これは例えば、相手が正月蘭陵王リーダーでミューズ設置、フェリプティ持ちでHP50%に達した段階(バフ量は x 1.4 x 1.2 x 1.15 = x 1.932)に、エンデガを2.0倍のコンボに繋げた場合を想定すると、通常は1枚返しでおよそ12,650の火力が出るのですが、これを6,200程度にまで軽減するほどの威力があります。

この、バフを焚き付けて2倍コンボに繋がれるという顔面蒼白のシーンは対神殴りであるあるだと思いますが、うまく行けば2ターンに渡ってその被ダメを6000程度に抑えられるというのは相当なものだと思います。

召喚駒のコンボのダメージも自駒参照で2000まで伸び、アルテミス本体も4500まで伸びるので、バフ対面で終盤のリーサルをずらしながら、オーダーCと召喚コンボで飛ばしていくというのは運用として強そうです。

古い駒なのでややHPが低い点が気になりますが、そこはイラストの可愛さで十分にカバーできていると思います(?)

コスト15の観光ルルカも候補に

 

[縁の音] ルルカと鳴響三線

 

ルルカフェスタ'22のイベント駒として登場したコスト15の観光'22 ルルカを、周年エアレー1枚と共に編成したS4B1構成も候補になってくると思います。

観光ルルカは2ターンに1つずつ三線を召喚するということで、神ブラ召喚を2ターン連続で行うようなイメージです。
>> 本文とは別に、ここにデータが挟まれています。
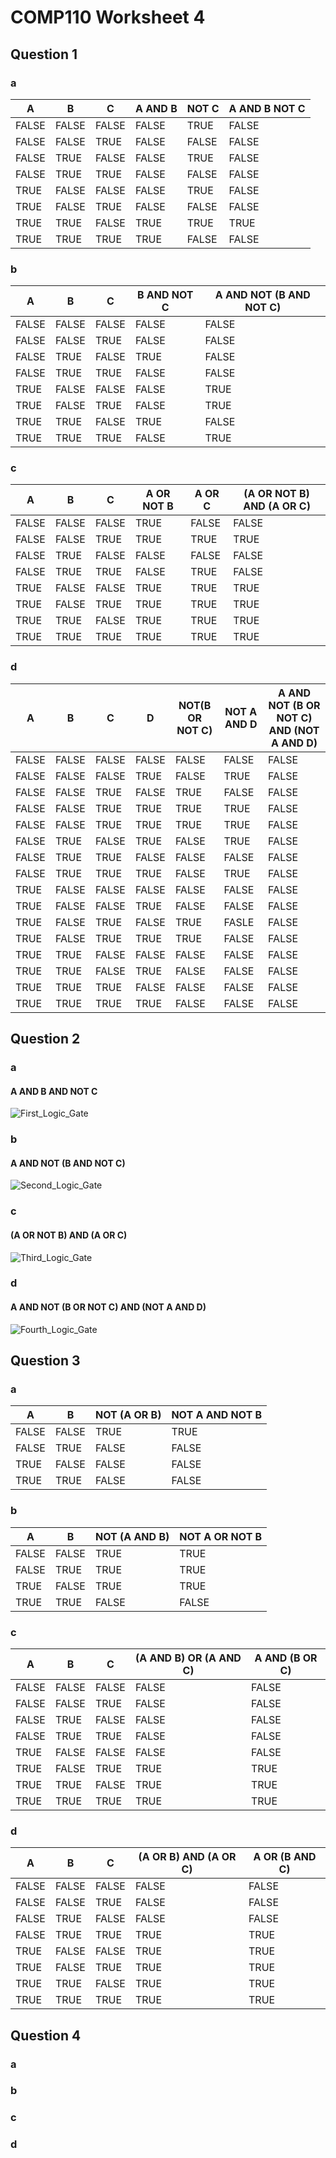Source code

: # COMP110 Worksheet 4

## Question 1

### a

|A    |B    |C    |A AND B  |NOT C |A AND B NOT C|
|-----|-----|-----|---------|------|-------------|
|FALSE|FALSE|FALSE|FALSE    |TRUE  |FALSE        |
|FALSE|FALSE|TRUE |FALSE    |FALSE |FALSE        |
|FALSE|TRUE |FALSE|FALSE    |TRUE  |FALSE        |
|FALSE|TRUE |TRUE |FALSE    |FALSE |FALSE        |
|TRUE |FALSE|FALSE|FALSE    |TRUE  |FALSE        |
|TRUE |FALSE|TRUE |FALSE    |FALSE |FALSE        |
|TRUE |TRUE |FALSE|TRUE     |TRUE  |TRUE         |
|TRUE |TRUE |TRUE |TRUE     |FALSE |FALSE        |

### b

|A    |B    |C    |B AND NOT C |A AND NOT (B AND NOT C)|
|-----|-----|-----|------------|-----------------------|
|FALSE|FALSE|FALSE|FALSE       |FALSE                  |
|FALSE|FALSE|TRUE |FALSE       |FALSE                  |
|FALSE|TRUE |FALSE|TRUE        |FALSE                  |
|FALSE|TRUE |TRUE |FALSE       |FALSE                  |
|TRUE |FALSE|FALSE|FALSE       |TRUE                   |
|TRUE |FALSE|TRUE |FALSE       |TRUE                   |
|TRUE |TRUE |FALSE|TRUE        |FALSE                  |
|TRUE |TRUE |TRUE |FALSE       |TRUE                   |

### c

|A    |B    |C    |A OR NOT B  |A OR C                 |(A OR NOT B) AND (A OR C)|
|-----|-----|-----|------------|-----------------------|-------------------------|
|FALSE|FALSE|FALSE|TRUE        |FALSE                  |FALSE                    |
|FALSE|FALSE|TRUE |TRUE        |TRUE                   |TRUE                     |
|FALSE|TRUE |FALSE|FALSE       |FALSE                  |FALSE                    |
|FALSE|TRUE |TRUE |FALSE       |TRUE                   |FALSE                    |
|TRUE |FALSE|FALSE|TRUE        |TRUE                   |TRUE                     |
|TRUE |FALSE|TRUE |TRUE        |TRUE                   |TRUE                     |
|TRUE |TRUE |FALSE|TRUE        |TRUE                   |TRUE                     |
|TRUE |TRUE |TRUE |TRUE        |TRUE                   |TRUE                     |

### d

|A    |B    |C    |D    |NOT(B OR NOT C)|NOT A AND D| A AND NOT (B OR NOT C) AND (NOT A AND D)|
|-----|-----|-----|-----|---------------|-----------|-----------------------------------------|
|FALSE|FALSE|FALSE|FALSE|FALSE          |FALSE      |FALSE                                    |
|FALSE|FALSE|FALSE|TRUE |FALSE          |TRUE       |FALSE                                    |
|FALSE|FALSE|TRUE |FALSE|TRUE           |FALSE      |FALSE                                    |
|FALSE|FALSE|TRUE |TRUE |TRUE           |TRUE       |FALSE                                    |
|FALSE|FALSE|TRUE |TRUE |TRUE           |TRUE       |FALSE                                    |
|FALSE|TRUE |FALSE|TRUE |FALSE          |TRUE       |FALSE                                    |
|FALSE|TRUE |TRUE |FALSE|FALSE          |FALSE      |FALSE                                    |
|FALSE|TRUE |TRUE |TRUE |FALSE          |TRUE       |FALSE                                    |
|TRUE |FALSE|FALSE|FALSE|FALSE          |FALSE      |FALSE                                    |
|TRUE |FALSE|FALSE|TRUE |FALSE          |FALSE      |FALSE                                    |
|TRUE |FALSE|TRUE |FALSE|TRUE           |FASLE      |FALSE                                    |
|TRUE |FALSE|TRUE |TRUE |TRUE           |FALSE      |FALSE                                    |
|TRUE |TRUE |FALSE|FALSE|FALSE          |FALSE      |FALSE                                    |
|TRUE |TRUE |FALSE|TRUE |FALSE          |FALSE      |FALSE                                    |
|TRUE |TRUE |TRUE |FALSE|FALSE          |FALSE      |FALSE                                    |
|TRUE |TRUE |TRUE |TRUE |FALSE          |FALSE      |FALSE                                    |

## Question 2

### a
#### A AND B AND NOT C
![First_Logic_Gate](https://github.com/Koltonix/comp110-worksheet-4/blob/master/Logic_Gates_A.PNG)

### b
#### A AND NOT (B AND NOT C)
![Second_Logic_Gate](https://github.com/Koltonix/comp110-worksheet-4/blob/master/Logic_Gates_B.PNG)

### c
#### (A OR NOT B) AND (A OR C)
![Third_Logic_Gate](https://github.com/Koltonix/comp110-worksheet-4/blob/master/Logic_Gates_C.PNG)

### d
#### A AND NOT (B OR NOT C) AND (NOT A AND D)
![Fourth_Logic_Gate](https://github.com/Koltonix/comp110-worksheet-4/blob/master/Logic_Gates_D.PNG)

## Question 3

### a

|A    |B    |NOT (A OR B)|NOT A AND NOT B|
|-----|-----|------------|---------------|
|FALSE|FALSE|TRUE        |TRUE           |
|FALSE|TRUE |FALSE       |FALSE          |
|TRUE |FALSE|FALSE       |FALSE          |
|TRUE |TRUE |FALSE       |FALSE          |

### b

|A    |B    |NOT (A AND B)|NOT A OR NOT B|
|-----|-----|-------------|--------------|
|FALSE|FALSE|TRUE         |TRUE          |
|FALSE|TRUE |TRUE         |TRUE          |
|TRUE |FALSE|TRUE         |TRUE          |
|TRUE |TRUE |FALSE        |FALSE         |

### c

|A    |B    |C    |(A AND B) OR (A AND C)|A AND (B OR C)|
|-----|-----|-----|----------------------|--------------|
|FALSE|FALSE|FALSE|FALSE                 |FALSE         |
|FALSE|FALSE|TRUE |FALSE                 |FALSE         |
|FALSE|TRUE |FALSE|FALSE                 |FALSE         |
|FALSE|TRUE |TRUE |FALSE                 |FALSE         |
|TRUE |FALSE|FALSE|FALSE                 |FALSE         |
|TRUE |FALSE|TRUE |TRUE                  |TRUE          |
|TRUE |TRUE |FALSE|TRUE                  |TRUE          |
|TRUE |TRUE |TRUE |TRUE                  |TRUE          |

### d


|A    |B    |C    |(A OR B) AND (A OR C)|A OR (B AND C)|
|-----|-----|-----|---------------------|--------------|
|FALSE|FALSE|FALSE|FALSE                |FALSE         |
|FALSE|FALSE|TRUE |FALSE                |FALSE         |
|FALSE|TRUE |FALSE|FALSE                |FALSE         |
|FALSE|TRUE |TRUE |TRUE                 |TRUE          |
|TRUE |FALSE|FALSE|TRUE                 |TRUE          |
|TRUE |FALSE|TRUE |TRUE                 |TRUE          |
|TRUE |TRUE |FALSE|TRUE                 |TRUE          |
|TRUE |TRUE |TRUE |TRUE                 |TRUE          |

## Question 4

### a

### b

### c

### d

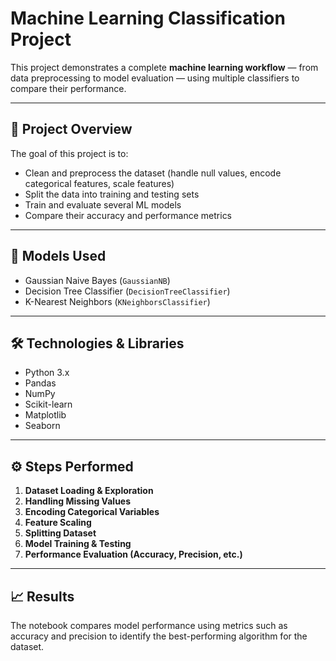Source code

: # Machine Learning Classification Project

This project demonstrates a complete **machine learning workflow** — from data preprocessing to model evaluation — using multiple classifiers to compare their performance.

---

## 📘 Project Overview
The goal of this project is to:
- Clean and preprocess the dataset (handle null values, encode categorical features, scale features)
- Split the data into training and testing sets
- Train and evaluate several ML models
- Compare their accuracy and performance metrics

---

## 🧩 Models Used
- Gaussian Naive Bayes (`GaussianNB`)
- Decision Tree Classifier (`DecisionTreeClassifier`)
- K-Nearest Neighbors (`KNeighborsClassifier`)

---

## 🛠️ Technologies & Libraries
- Python 3.x  
- Pandas  
- NumPy  
- Scikit-learn  
- Matplotlib  
- Seaborn  

---

## ⚙️ Steps Performed
1. **Dataset Loading & Exploration**
2. **Handling Missing Values**
3. **Encoding Categorical Variables**
4. **Feature Scaling**
5. **Splitting Dataset**
6. **Model Training & Testing**
7. **Performance Evaluation (Accuracy, Precision, etc.)**

---

## 📈 Results
The notebook compares model performance using metrics such as accuracy and precision to identify the best-performing algorithm for the dataset.

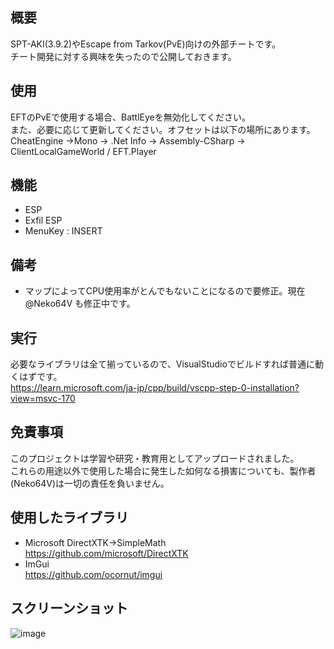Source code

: ## 概要
SPT-AKI(3.9.2)やEscape from Tarkov(PvE)向けの外部チートです。  
チート開発に対する興味を失ったので公開しておきます。

## 使用
EFTのPvEで使用する場合、BattlEyeを無効化してください。  
また、必要に応じて更新してください。オフセットは以下の場所にあります。  
CheatEngine ->Mono -> .Net Info -> Assembly-CSharp -> ClientLocalGameWorld / EFT.Player

## 機能
* ESP
* Exfil ESP
* MenuKey : INSERT

## 備考
* マップによってCPU使用率がとんでもないことになるので要修正。現在 @Neko64V も修正中です。

## 実行
必要なライブラリは全て揃っているので、VisualStudioでビルドすれば普通に動くはずです。  
https://learn.microsoft.com/ja-jp/cpp/build/vscpp-step-0-installation?view=msvc-170

## 免責事項
このプロジェクトは学習や研究・教育用としてアップロードされました。  
これらの用途以外で使用した場合に発生した如何なる損害についても、製作者(Neko64V)は一切の責任を負いません。  

## 使用したライブラリ
* Microsoft DirectXTK->SimpleMath  
https://github.com/microsoft/DirectXTK  
* ImGui  
https://github.com/ocornut/imgui  

## スクリーンショット
![image](https://github.com/user-attachments/assets/0be7e79e-6d53-4963-9b5f-2a2ddf21d969)
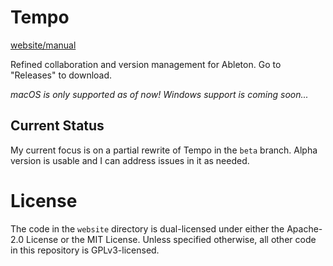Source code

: # Tempo 
[website/manual](https://mattheson.github.io/tempo/)

Refined collaboration and version management for Ableton.
Go to "Releases" to download.

*macOS is only supported as of now! Windows support is coming soon...*

## Current Status
My current focus is on a partial rewrite of Tempo in the `beta` branch.
Alpha version is usable and I can address issues in it as needed.

# License

The code in the `website` directory is dual-licensed under either the Apache-2.0 License or the MIT License.
Unless specified otherwise, all other code in this repository is GPLv3-licensed.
召喚場所が悪ければその都度消されて場に三線が残らないということもありえますが、先攻初手からうまく行けば2ターン連続でコンボを繋げることが可能です。コンボ面で不利な先攻を引いてしまっても、3手目までにオーダーC一歩手前までいける可能性があるのは心強いです。

三線自体のスキルもしっかり600ダメージx2ターンを入れてくれますし、コンボも雷撃ダメージなのは良いですね。ルルカ自体のコンボも自分の神駒に応じて火力が上がっていくというフェイルノートに似た仕様になっています。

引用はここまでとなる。